Bullish Gap Reversal Guidelines or Requirements
- A stock that has a consistent trading range of at lease 1.75 points.
- Stocks that have a decent spread. Although a stock is often entered with an ECN, a trader does not
want to be severely hurt by the spread. Stocks should also have an adequate number of market makers
to allow for cushion.
- The stock should be down at least two days in a row before it becomes a consideration.
- Open of the current day MUST be in the top 25% of the day's price range.
- Close of the current day MUST be in the bottom 25% of the day's price range.
Next trading day's ACTION
- If the stock gaps open to the downside and then begins to rally back, buy it at 1/8 to 1/4 above the
previous day's low. If a trader misses that entry, buy when it trades above its first one-half hour high.
Market makers should be buying the stock as well.
- Stop/loss should be 1/8 to 1/4 below the current day's low.
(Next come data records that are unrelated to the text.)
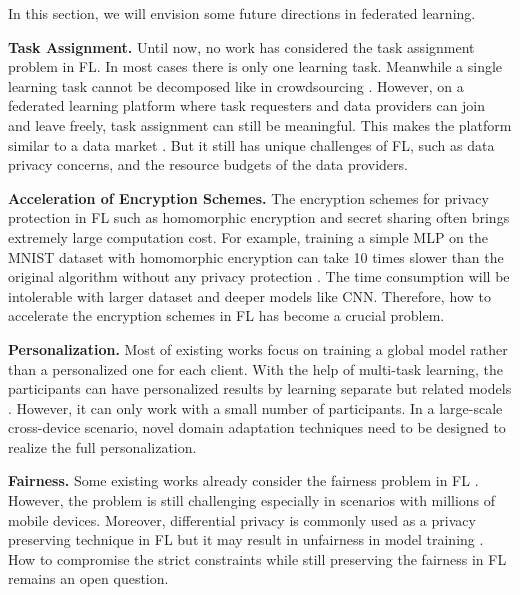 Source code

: \documentclass[11pt]{article}
\newcommand{\fakeparagraph}[1]{\vspace{1mm}\noindent\textbf{#1.}}
\begin{document}
In this section, we will envision some future directions in federated learning.

\fakeparagraph{Task Assignment}
Until now, no work has considered the task assignment problem in FL. 
In most cases there is only one learning task. 
Meanwhile a single learning task cannot be decomposed like in crowdsourcing \cite{DBLP:journals/tkde/TongCZJSL18}.
However, on a federated learning platform where task requesters and data providers can join and leave freely, task assignment can still be meaningful.
This makes the platform similar to a data market \cite{DBLP:journals/pvldb/FernandezSF20}.
But it still has unique challenges of FL, such as data privacy concerns, and the resource budgets of the data providers.

\fakeparagraph{Acceleration of Encryption Schemes}
The encryption schemes for privacy protection in FL such as homomorphic encryption and secret sharing often brings extremely large computation cost. 
For example, training a simple MLP on the MNIST dataset with homomorphic encryption can take 10 times slower than the original algorithm without any privacy protection \cite{DBLP:journals/tifs/PhongAHWM18}.
The time consumption will be intolerable with larger dataset and deeper models like CNN.
Therefore, how to accelerate the encryption schemes in FL has become a crucial problem.

\fakeparagraph{Personalization}
Most of existing works focus on training a global model rather than a personalized one for each client. 
With the help of multi-task learning, the participants can have personalized results by learning separate but related models \cite{DBLP:conf/nips/SmithCST17}. 
However, it can only work with a small number of participants. 
In a large-scale cross-device scenario, novel domain adaptation techniques need to be designed to realize the full personalization.

\fakeparagraph{Fairness}
Some existing works already consider the fairness problem in FL \cite{DBLP:conf/icml/MohriSS19, DBLP:conf/iclr/LiSBS20}. 
However, the problem is still challenging especially in scenarios with millions of mobile devices.
Moreover, differential privacy is commonly used as a privacy preserving technique in FL but it may result in unfairness in model training \cite{DBLP:conf/nips/BagdasaryanPS19}.
How to compromise the strict constraints while still preserving the fairness in FL remains an open question.
\end{document}
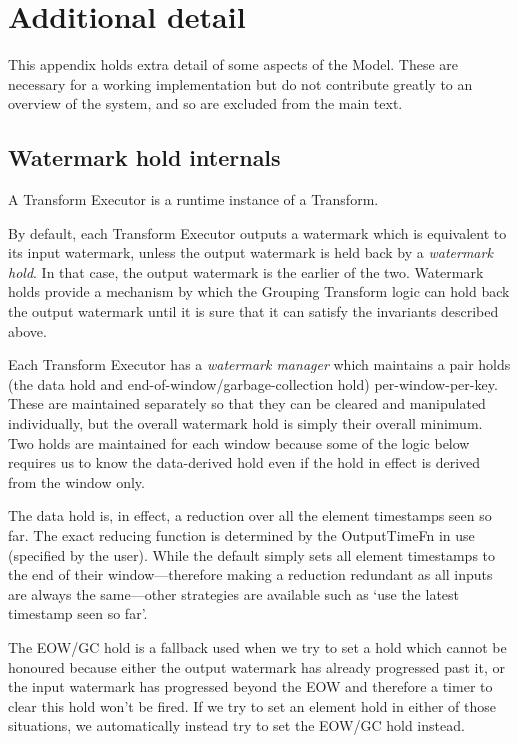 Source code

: \chapter{Additional detail}\label{apx:aditional}

This appendix holds extra detail of some aspects of the Model.
These are necessary for a working implementation but do not contribute greatly to an overview of the system, and so are excluded from the main text.

\section{Watermark hold internals}\label{apx:additional:watermark-holds}

A Transform Executor is a runtime instance of a Transform.

By default, each Transform Executor outputs a watermark which is equivalent to its input watermark, unless the output watermark is held back by a \emph{watermark hold}.
In that case, the output watermark is the earlier of the two.
Watermark holds provide a mechanism by which the Grouping Transform logic can hold back the output watermark until it is sure that it can satisfy the invariants described above.

Each Transform Executor has a \emph{watermark manager} which maintains a pair holds (the data hold and end-of-window/garbage-collection hold) per-window-per-key.
These are maintained separately so that they can be cleared and manipulated individually, but the overall watermark hold is simply their overall minimum.
Two holds are maintained for each window because some of the logic below requires us to know the data-derived hold even if the hold in effect is derived from the window only.

The data hold is, in effect, a reduction over all the element timestamps seen so far.
The exact reducing function is determined by the OutputTimeFn in use (specified by the user).
While the default simply sets all element timestamps to the end of their window---therefore making a reduction redundant as all inputs are always the same---other strategies are available such as `use the latest timestamp seen so far'.

The EOW/GC hold is a fallback used when we try to set a hold which cannot be honoured because either the output watermark has already progressed past it, or the input watermark has progressed beyond the EOW and therefore a timer to clear this hold won't be fired.
If we try to set an element hold in either of those situations, we automatically instead try to set the EOW/GC hold instead.

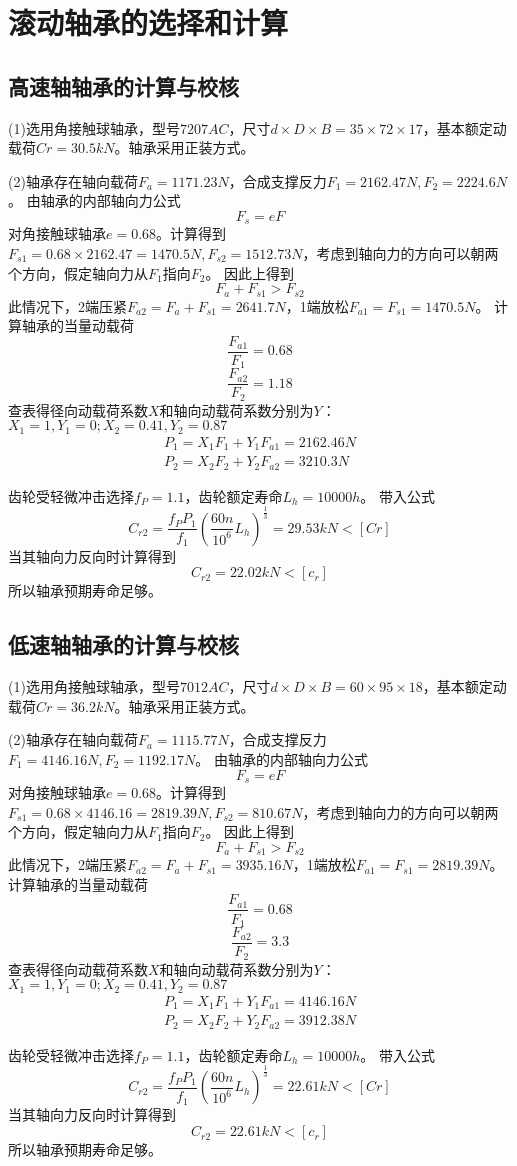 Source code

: \section{滚动轴承的选择和计算}
\subsection{高速轴轴承的计算与校核}
(1)选用角接触球轴承，型号$7207AC$，尺寸$d\times D\times B=35\times 72\times 17$，基本额定动载荷$Cr=30.5kN$。轴承采用正装方式。

(2)轴承存在轴向载荷$F_a=1171.23N$，合成支撑反力$F_1=2162.47N,F_2=2224.6N$。
由轴承的内部轴向力公式
\[
    F_s=eF
\]
对角接触球轴承$e=0.68$。计算得到$F_{s1}=0.68\times 2162.47=1470.5N,F_{s2}=1512.73N$，考虑到轴向力的方向可以朝两个方向，假定轴向力从$F_1$指向$F_2$。
因此上得到
\[
    F_a+F_{s1}>F_{s2}
\]
此情况下，2端压紧$F_{a2}=F_a+F_{s1}=2641.7N$，1端放松$F_{a1}=F_{s1}=1470.5N$。
计算轴承的当量动载荷
\[
    \frac{F_{a1}}{F_1}=0.68
\]
\[
    \frac{F_{a2}}{F_2}=1.18
\]
查表得径向动载荷系数$X$和轴向动载荷系数分别为$Y$：
$X_1=1,Y_1=0;X_2=0.41,Y_2=0.87$
\begin{align}
    P_1=X_1 F_1+Y_1 F_{a1}=2162.46N\\
    P_2=X_2 F_2+Y_2 F_{a2}=3210.3N
\end{align}

齿轮受轻微冲击选择$f_P=1.1$，齿轮额定寿命$L_h=10000h$。
带入公式
\begin{equation}
    C_{r2}=\frac{f_P P_1}{f_1}(\frac{60n}{10^6} L_h)^{\frac{1}{3}}=29.53kN<[Cr]
\end{equation}
当其轴向力反向时计算得到
\[
    C_{r2}=22.02kN<[c_r]
\]
所以轴承预期寿命足够。

\subsection{低速轴轴承的计算与校核}
(1)选用角接触球轴承，型号$7012AC$，尺寸$d\times D\times B=60\times 95\times 18$，基本额定动载荷$Cr=36.2kN$。轴承采用正装方式。

(2)轴承存在轴向载荷$F_a=1115.77N$，合成支撑反力$F_1=4146.16N,F_2=1192.17N$。
由轴承的内部轴向力公式
\[
    F_s=eF
\]
对角接触球轴承$e=0.68$。计算得到$F_{s1}=0.68\times 4146.16=2819.39N,F_{s2}=810.67N$，考虑到轴向力的方向可以朝两个方向，假定轴向力从$F_1$指向$F_2$。
因此上得到
\[
    F_a+F_{s1}>F_{s2}
\]
此情况下，2端压紧$F_{a2}=F_a+F_{s1}=3935.16N$，1端放松$F_{a1}=F_{s1}=2819.39N$。
计算轴承的当量动载荷
\[
    \frac{F_{a1}}{F_1}=0.68
\]
\[
    \frac{F_{a2}}{F_2}=3.3
\]
查表得径向动载荷系数$X$和轴向动载荷系数分别为$Y$：
$X_1=1,Y_1=0;X_2=0.41,Y_2=0.87$
\begin{align}
    P_1=X_1 F_1+Y_1 F_{a1}=4146.16N\\
    P_2=X_2 F_2+Y_2 F_{a2}=3912.38N
\end{align}

齿轮受轻微冲击选择$f_P=1.1$，齿轮额定寿命$L_h=10000h$。
带入公式
\begin{equation}
    C_{r2}=\frac{f_P P_1}{f_1}(\frac{60n}{10^6} L_h)^{\frac{1}{3}}=22.61kN<[Cr]
\end{equation}
当其轴向力反向时计算得到
\[
    C_{r2}=22.61kN<[c_r]
\]
所以轴承预期寿命足够。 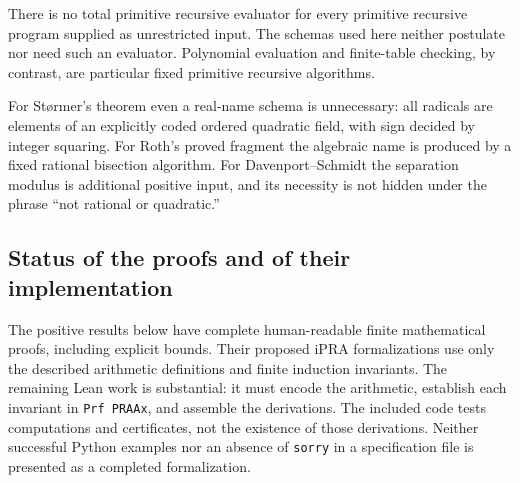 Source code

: There is no total primitive recursive evaluator for every primitive recursive
program supplied as unrestricted input.  The schemas used here neither
postulate nor need such an evaluator.  Polynomial evaluation and finite-table
checking, by contrast, are particular fixed primitive recursive algorithms.

For St\o rmer's theorem even a real-name schema is unnecessary: all radicals
are elements of an explicitly coded ordered quadratic field, with sign
decided by integer squaring.  For Roth's proved fragment the algebraic name is
produced by a fixed rational bisection algorithm.  For Davenport--Schmidt the
separation modulus is additional positive input, and its necessity is not
hidden under the phrase ``not rational or quadratic.''

\subsection{Status of the proofs and of their implementation}

The positive results below have complete human-readable finite mathematical
proofs, including explicit bounds.  Their proposed iPRA formalizations use
only the described arithmetic definitions and finite induction invariants.
The remaining Lean work is substantial: it must encode the arithmetic,
establish each invariant in \texttt{Prf PRAAx}, and assemble the derivations.
The included code tests computations and certificates, not the existence of
those derivations.  Neither successful Python examples nor an absence of
\texttt{sorry} in a specification file is presented as a completed
formalization.
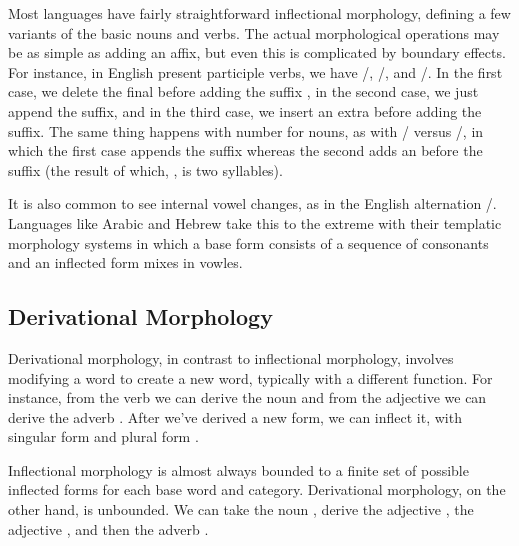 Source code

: Most languages have fairly straightforward inflectional morphology,
defining a few variants of the basic nouns and verbs.  The actual
morphological operations may be as simple as adding an affix, but even
this is complicated by boundary effects.  For instance, in English
present participle verbs, we have
/,
/, and /.
In the first case, we delete the final  before adding
the suffix , in the second case, we just append
the suffix, and in the third case, we insert an extra 
before adding the suffix.  The same thing happens with number for
nouns, as with / versus
/, in which the first case
appends the suffix  whereas the second adds an
 before the suffix (the result of which, ,
is two syllables).

It is also common to see internal vowel changes, as in the English
alternation /.  Languages
like Arabic and Hebrew take this to the extreme with their
templatic morphology systems in which a base form consists of
a sequence of consonants and an inflected form mixes in vowles.


\subsection{Derivational Morphology}

Derivational morphology, in contrast to inflectional morphology,
involves modifying a word to create a new word, typically with a
different function.  For instance, from the verb 
we can derive the noun  and from the adjective
 we can derive the adverb
.  After we've derived a new form, we can
inflect it, with singular form  and plural form
.

Inflectional morphology is almost always bounded to a finite set of
possible inflected forms for each base word and category.  Derivational
morphology, on the other hand, is unbounded.  We can take the noun
, derive the adjective ,
the adjective , and then the adverb
.  

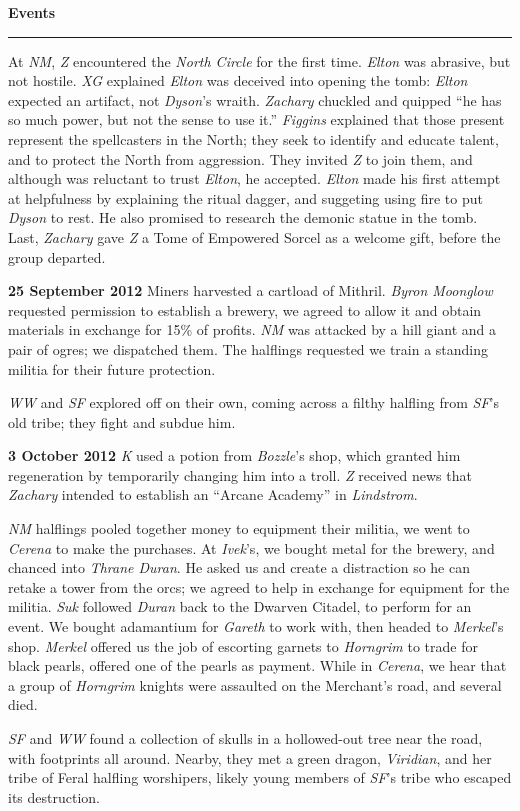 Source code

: \documentclass[letterpaper]{article}
\newcommand{\e}[1]{\emph{#1}}
\newcommand{\B}[1]{\textbf{#1}}
\newenvironment{notesection}[1]
{ {\huge \B{#1}}\hrule\vspace{0.5em}\begingroup\fontsize{9pt}{12pt}\selectfont}
{\endgroup}
\begin{document}
\begin{notesection}{Events}
At \e{NM}, \e{Z} encountered the \e{North Circle} for the first time. \e{Elton} was abrasive, but not hostile. \e{XG} explained \e{Elton} was deceived into opening the tomb: \emph{Elton} expected an artifact, not \e{Dyson}'s wraith.  \e{Zachary} chuckled and quipped ``he has so much power, but not the sense to use it.'' \e{Figgins} explained that those present represent the spellcasters in the North; they seek to identify and educate talent, and to protect the North from aggression. They invited \e{Z} to join them, and although was reluctant to trust \e{Elton}, he accepted. \e{Elton} made his first attempt at helpfulness by explaining the ritual dagger, and suggeting using fire to put \e{Dyson} to rest. He also promised to research the demonic statue in the tomb.  Last, \e{Zachary} gave \e{Z} a Tome of Empowered Sorcel as a welcome gift, before the group departed.

\B{25 September 2012} Miners harvested a cartload of Mithril. \e{Byron Moonglow} requested permission to establish a brewery, we agreed to allow it and obtain materials in exchange for 15\% of profits. \e{NM} was attacked by a hill giant and a pair of ogres; we dispatched them. The halflings requested we train a standing militia for their future protection.

\e{WW} and \e{SF} explored off on their own, coming across a filthy halfling from \e{SF}'s old tribe; they fight and subdue him.

\B{3 October 2012} \e{K} used a potion from \e{Bozzle}'s shop, which granted him regeneration by temporarily changing him into a troll. \e{Z} received news that \e{Zachary} intended to establish an ``Arcane Academy'' in \e{Lindstrom}.

\e{NM} halflings pooled together money to equipment their militia, we went to \e{Cerena} to make the purchases. At \e{Ivek}'s, we bought metal for the brewery, and chanced into \e{Thrane Duran}. He asked us and create a distraction so he can retake a tower from the orcs; we agreed to help in exchange for equipment for the militia. \e{Suk} followed \e{Duran} back to the Dwarven Citadel, to perform for an event. We bought adamantium for \e{Gareth} to work with, then headed to \e{Merkel}'s shop. \e{Merkel} offered us the job of escorting garnets to \e{Horngrim} to trade for black pearls, offered one of the pearls as payment. While in \e{Cerena}, we hear that a group of \e{Horngrim} knights were assaulted on the Merchant's road, and several died.

\e{SF} and \e{WW} found a collection of skulls in a hollowed-out tree near the road, with footprints all around. Nearby, they met a green dragon, \e{Viridian}, and her tribe of Feral halfling worshipers, likely young members of \e{SF}'s tribe who escaped its destruction.


\end{notesection}
\end{document}
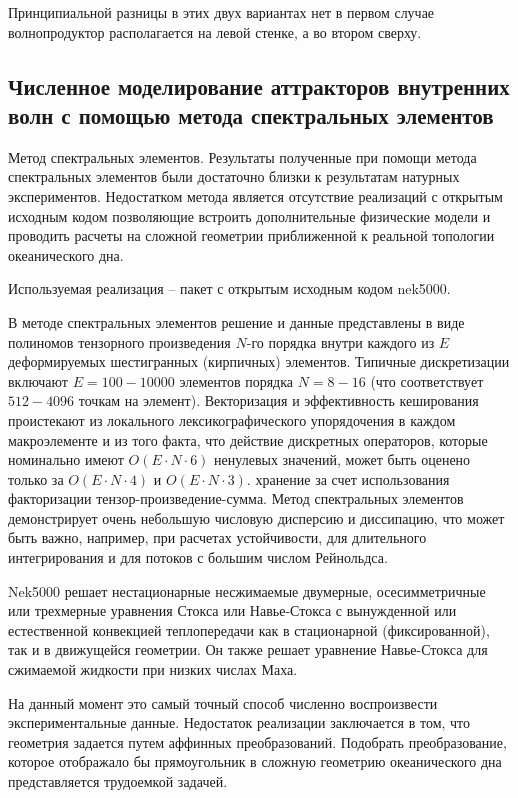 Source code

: Принципиальной разницы в этих двух вариантах нет в первом случае волнопродуктор располагается на левой стенке, а во втором сверху.

\subsection{Численное моделирование аттракторов внутренних волн с помощью метода спектральных элементов}

Метод спектральных элементов\cite{Patera1984}. Результаты полученные при помощи метода спектральных элементов были достаточно близки к результатам натурных экспериментов\cite{Brouzet2016,Brouzet_2016}. Недостатком метода является отсутствие реализаций с открытым исходным кодом позволяющие встроить дополнительные физические модели и проводить расчеты на сложной геометрии приближенной к реальной топологии океанического дна.

Используемая реализация -- пакет с открытым исходным кодом nek5000\cite{NEK5000}. 

В методе спектральных элементов решение и данные представлены в виде полиномов тензорного произведения $N$-го порядка внутри каждого из $E$ деформируемых шестигранных (кирпичных) элементов. Типичные дискретизации включают $E = 100 - 10 000$ элементов порядка $N = 8 - 16$ (что соответствует $512 - 4096$ точкам на элемент). Векторизация и эффективность кеширования проистекают из локального лексикографического упорядочения в каждом макроэлементе и из того факта, что действие дискретных операторов, которые номинально имеют $O(E\cdot N \cdot 6)$ ненулевых значений, может быть оценено только за $O(E\cdot N \cdot 4)$ и $O(E\cdot N\cdot 3)$. хранение за счет использования факторизации тензор-произведение-сумма. Метод спектральных элементов демонстрирует очень небольшую числовую дисперсию и диссипацию, что может быть важно, например, при расчетах устойчивости, для длительного интегрирования и для потоков с большим числом Рейнольдса.

Nek5000 решает нестационарные несжимаемые двумерные, осесимметричные или трехмерные уравнения Стокса или Навье-Стокса с вынужденной или естественной конвекцией теплопередачи как в стационарной (фиксированной), так и в движущейся геометрии. Он также решает уравнение Навье-Стокса для сжимаемой жидкости при низких числах Маха.

На данный момент это самый точный способ численно воспроизвести экспериментальные данные\cite{Brouzet2016,Brouzet_2016}. Недостаток реализации заключается в том, что геометрия задается путем аффинных преобразований. Подобрать преобразование, которое отображало бы прямоугольник в сложную геометрию океанического дна представляется трудоемкой задачей.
- Look closely at the chart to determine an average and reasonable profit amount, or decide on a dollar
amount that is reasonable for the stock and get out at that point. If the market and/or sector remain
strong, a trader is in very positive territory and should hold it for the next day or two.
Bearish Gap Reversal Guideline Requirements
- A stock that has a consistent trading range of at lease 1.75 points.
- Stocks that have a decent spread. Although a stock is often entered with an ECN, a trader does not
want to be severely hurt by the spread. Stocks should also have an adequate number of market makers
to allow for cushion.
- The stock should be up at least two days in a row before it becomes a consideration.
- Open of the current day MUST be in the low 25% of the day's price range.
- Close of the current day MUST be in the top 25% of the day's price range.
Next trading day's ACTION
- If the stock gaps open to the upside and then begins to fall back, sell it short at 1/8 to 1/4 below the
previous day's high. If a trader misses that entry, sell it short when it trades below its first one-half
hour low. Market makers should be selling the stock as well.
- Stop/loss should be 1/8 to 1/4 above the current day's high.
- Look closely at the chart to determine an average and reasonable profit amount, or decide on a dollar
amount that is reasonable for the stock and get out at that point. If the market and/or sector remain
weak, a trader is in very positive territory and should hold it for the next day or two.